How long had it been since he had sat beside the ocean to merely exist and think? Probably not since his mother was alive. It was a sad thing, to realize that there was no one in his life he could completely be at ease with. Not his father, not his friends. There was Soria, to an extent, but even then he was always on watch.
But here, he could share this with Yamaa: this careful removal of their masks, the outward shell of polite young members of the gentry. Here in this inlet, they could be the messy, flawed, tired truths of themselves. And that was something to be thankful for.
As the light of afternoon began to wane, Cayo slipped back into the water with her. As if by some unspoken agreement, they swam lazily around the inlet, sometimes passing one another and sometimes swimming together.
She still had that thoughtful, mournful expression on her face. Suddenly, he was overcome with the desire to wipe it away.
“Hey.” He pointed to the far cliff wall. “I’ll race you. Last one there has to tell an embarrassing secret.”
She gave him an incredulous look, but before she could reply he was already speeding away. She yelled at his back and kicked off, slicing through the water like a blade. Within a few seconds she had outpaced him, water frothing at her heels. In another few seconds, she was slapping the cliff face victoriously.
Cayo slapped it a moment later, panting for breath. “You’re fast.”
“And you have to tell me an embarrassing secret.”
He groaned and floated on his back, lacing his fingers on his stomach. “Fine. Let’s see…Once, when I was eight, I got my fist stuck in a vase at a duchess’s manor during a dinner party. I was trying to tug it off when everyone came into the foyer and saw it go flying.” He re-created the spectacular arc it had made with his hand over the shimmering water. “And crashed at the duchess’s feet.”
“It’s not a secret if people saw you do it.”
“No, the part that’s secret is that my father spanked me when we got home. I couldn’t sit down without crying for days.”

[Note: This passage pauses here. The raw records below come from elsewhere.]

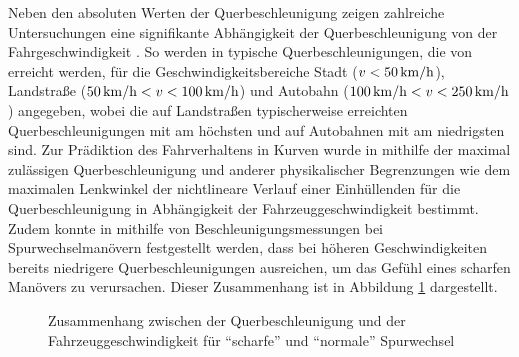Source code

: Neben den absoluten Werten der Querbeschleunigung zeigen zahlreiche Untersuchungen eine signifikante Abhängigkeit der Querbeschleunigung von der Fahrgeschwindigkeit \cite{Dragon.2008,Reymond.2001,Schimmelpfennig.1985,Xu.2015}. So werden in \cite{Dragon.2008} typische Querbeschleunigungen, die von  erreicht werden, für die Geschwindigkeitsbereiche Stadt ($v<50\,\mathrm{km/h}$), Landstraße ($50\,\mathrm{km/h}<v<100\,\mathrm{km/h}$) und Autobahn ($100\,\mathrm{km/h}<v<250\,\mathrm{km/h}$) angegeben, wobei die auf Landstraßen typischerweise erreichten Querbeschleunigungen mit  am höchsten und auf Autobahnen mit  am niedrigsten sind. Zur Prädiktion des Fahrverhaltens in Kurven wurde in \cite{Reymond.2001} mithilfe der maximal zulässigen Querbeschleunigung und anderer physikalischer Begrenzungen wie dem maximalen Lenkwinkel der nichtlineare Verlauf einer Einhüllenden für die Querbeschleunigung in Abhängigkeit der Fahrzeuggeschwindigkeit bestimmt.
Zudem konnte in \cite{Schimmelpfennig.1985} mithilfe von Beschleunigungsmessungen bei Spurwechselmanövern festgestellt werden, dass bei höheren Geschwindigkeiten bereits niedrigere Querbeschleunigungen ausreichen, um das Gefühl eines scharfen Manövers zu verursachen. Dieser Zusammenhang ist in Abbildung \ref{fig:ay_v_schimmelpfennig} dargestellt.
\begin{figure}[h]
	\centering
	\fontsize{24pt}{16pt}\selectfont
	\caption{Zusammenhang zwischen der Querbeschleunigung und der Fahrzeuggeschwindigkeit für ``scharfe'' und ``normale'' Spurwechsel \cite{Schimmelpfennig.1985}}
	\label{fig:ay_v_schimmelpfennig}
\end{figure}

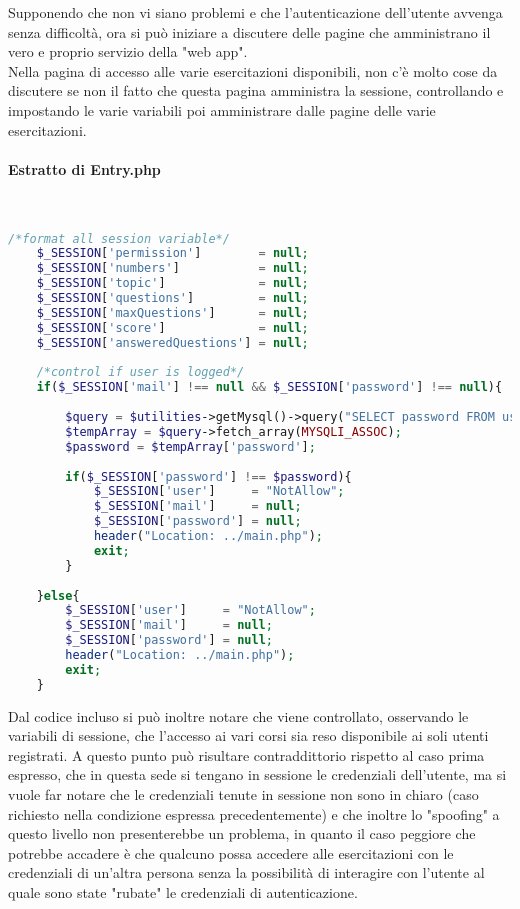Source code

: Supponendo che non vi siano problemi e che l'autenticazione dell'utente avvenga senza difficoltà, ora si può iniziare a discutere delle pagine che amministrano il vero e proprio servizio della "web app".\\
Nella pagina di accesso alle varie esercitazioni disponibili, non c'è molto cose da discutere se non il fatto che questa pagina amministra la sessione, controllando e impostando le varie variabili poi amministrare dalle pagine delle varie esercitazioni. 

\paragraph{Estratto di Entry.php}\leavevmode\\

\begin{lstlisting}[language=php]
	/*format all session variable*/
	$_SESSION['permission']        = null;
	$_SESSION['numbers']           = null;
	$_SESSION['topic']             = null;
	$_SESSION['questions']         = null;
	$_SESSION['maxQuestions']      = null;
	$_SESSION['score']             = null;
	$_SESSION['answeredQuestions'] = null;
	
	/*control if user is logged*/
	if($_SESSION['mail'] !== null && $_SESSION['password'] !== null){
		
		$query = $utilities->getMysql()->query("SELECT password FROM user_table1 WHERE (email = '{$_SESSION['mail']}')");
		$tempArray = $query->fetch_array(MYSQLI_ASSOC);
		$password = $tempArray['password'];
		
		if($_SESSION['password'] !== $password){
			$_SESSION['user']     = "NotAllow";
			$_SESSION['mail']     = null;
			$_SESSION['password'] = null;
			header("Location: ../main.php");
			exit;
		}
		
	}else{
		$_SESSION['user']     = "NotAllow";
		$_SESSION['mail']     = null;
		$_SESSION['password'] = null;
		header("Location: ../main.php");
		exit;
	}
\end{lstlisting}
Dal codice incluso si può inoltre notare che viene controllato, osservando le variabili di sessione, che l'accesso ai vari corsi sia reso disponibile ai soli utenti registrati. A questo punto può risultare contraddittorio rispetto al caso prima espresso, che in questa sede si tengano in sessione le credenziali dell'utente, ma si vuole far notare che le credenziali tenute in sessione non sono in chiaro (caso richiesto nella condizione espressa precedentemente) e che inoltre lo "spoofing" a questo livello non presenterebbe un problema, in quanto il caso peggiore che potrebbe accadere è che qualcuno possa accedere alle esercitazioni con le  credenziali di un'altra persona senza la possibilità di interagire con l'utente al quale sono state "rubate" le credenziali di autenticazione.\\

Although Cayo had lost the race, he was rewarded all the same by the sound of her short, clear laugh ringing over the water.
Unwilling as he was to leave the calm they’d created, the water was getting choppy. They climbed back onto the rocks, which created a makeshift shore. Cayo shielded his eyes and looked at the path of rocks they would have to climb to get back up to the cliff side.
When he turned to ask her if she needed any help, his breath caught in his throat. The fabric of her undergarments had clung to her with water, revealing the outline of a body threaded with corded muscle. The way she stood revealed the strength of her arms and thighs and stomach, a strength that was constantly hidden under silks and corsets. Water droplets rolled down her smooth skin, pooling in the crooks of her elbows and the hollow of her collarbone.